Tout ça est raconté dans une langue transparente, souvent dialoguée, qui ne retient pas, donne directement accès au contenu, mis en valeur par un montage précis, habile, efficace, qui rythme les 670 pages du livre.
C'est formidable. Le Formidable est d'ailleurs le surnom donné au héros de Dicker pendant son collège, ce héros qui provoque une identification forte du lecteur. Il veut être le premier même au prix de manipulations. Démasqué, il se reprend et mérite son surnom tout au long du livre, dépassant tout le monde et même son maître, triomphant de tout, admiré de tous, grâce à ses vertus, son talent, son sens de l'amitié, sa fidélité, son dévouement.
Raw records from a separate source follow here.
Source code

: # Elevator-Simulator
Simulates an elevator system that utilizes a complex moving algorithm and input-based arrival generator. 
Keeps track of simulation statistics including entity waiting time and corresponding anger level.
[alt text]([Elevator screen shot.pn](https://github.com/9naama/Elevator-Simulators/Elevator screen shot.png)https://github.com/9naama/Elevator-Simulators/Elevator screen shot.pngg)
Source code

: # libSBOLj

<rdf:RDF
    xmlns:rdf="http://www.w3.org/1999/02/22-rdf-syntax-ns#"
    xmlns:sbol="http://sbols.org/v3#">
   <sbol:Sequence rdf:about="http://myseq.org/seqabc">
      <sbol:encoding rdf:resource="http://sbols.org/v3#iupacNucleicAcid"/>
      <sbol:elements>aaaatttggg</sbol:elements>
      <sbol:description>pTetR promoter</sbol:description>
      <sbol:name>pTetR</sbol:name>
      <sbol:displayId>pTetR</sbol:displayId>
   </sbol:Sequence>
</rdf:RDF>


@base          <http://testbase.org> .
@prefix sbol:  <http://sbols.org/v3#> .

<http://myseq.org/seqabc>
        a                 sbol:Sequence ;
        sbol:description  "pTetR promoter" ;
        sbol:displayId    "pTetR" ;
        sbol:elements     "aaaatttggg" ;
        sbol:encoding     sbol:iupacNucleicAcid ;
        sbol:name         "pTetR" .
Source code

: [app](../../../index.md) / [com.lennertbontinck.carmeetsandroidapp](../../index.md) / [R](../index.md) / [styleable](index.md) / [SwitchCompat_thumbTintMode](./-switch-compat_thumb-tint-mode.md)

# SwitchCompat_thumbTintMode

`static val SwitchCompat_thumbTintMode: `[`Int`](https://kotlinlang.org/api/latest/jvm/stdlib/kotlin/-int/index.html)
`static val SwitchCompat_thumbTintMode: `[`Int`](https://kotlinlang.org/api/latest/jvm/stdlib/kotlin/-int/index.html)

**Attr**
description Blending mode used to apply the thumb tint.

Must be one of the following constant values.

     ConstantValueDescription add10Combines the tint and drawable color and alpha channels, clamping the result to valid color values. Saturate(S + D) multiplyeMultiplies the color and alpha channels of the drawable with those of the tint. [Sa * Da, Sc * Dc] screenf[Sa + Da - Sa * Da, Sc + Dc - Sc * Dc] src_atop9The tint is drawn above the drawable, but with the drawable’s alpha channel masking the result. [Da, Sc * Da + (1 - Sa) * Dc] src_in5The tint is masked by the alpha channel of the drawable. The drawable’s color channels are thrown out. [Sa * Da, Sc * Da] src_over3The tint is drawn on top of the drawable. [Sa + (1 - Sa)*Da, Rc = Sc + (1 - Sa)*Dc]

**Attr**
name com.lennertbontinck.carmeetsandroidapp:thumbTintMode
Il y a quelque chose d'autre qui est tout à fait enthousiasmant. La célébration de l'écrivain, et plus précisément de l'écrivain à succès. En Europe, cet être doit forcément être tourmenté, préoccupé par son moi ou par le style, malheureux, en proie à des problèmes existentiels ou politiques. Chez Dicker non. Il est tourné vers l'extérieur, une seule chose l'intéresse. Le succès. Vendre le maximum de livres. Un bon bouquin, un grand bouquin, un bouquin génial, c'est celui qui fait 40 millions d'exemplaires. Et les soucis qui tourmentent un auteur, c'est de n'être pas capable de faire ce livre et de combler le public.
Et ce succès est maîtrisable. Des recettes pour l'obtenir sont données au lecteur tout au long du roman, en 31 conseils qui ont censément été fournis à Marcus par Harry. Comment écrire son premier chapitre, qu'est-ce qu'il doit y avoir dans le deuxième, comment terminer son livre, etc. Ces trucs de séminaire d'écriture font rêver. Pourquoi moi, lecteur, je ne pourrais pas également pondre ce type de roman, devenir écrivain et obtenir la notoriété et l'argent?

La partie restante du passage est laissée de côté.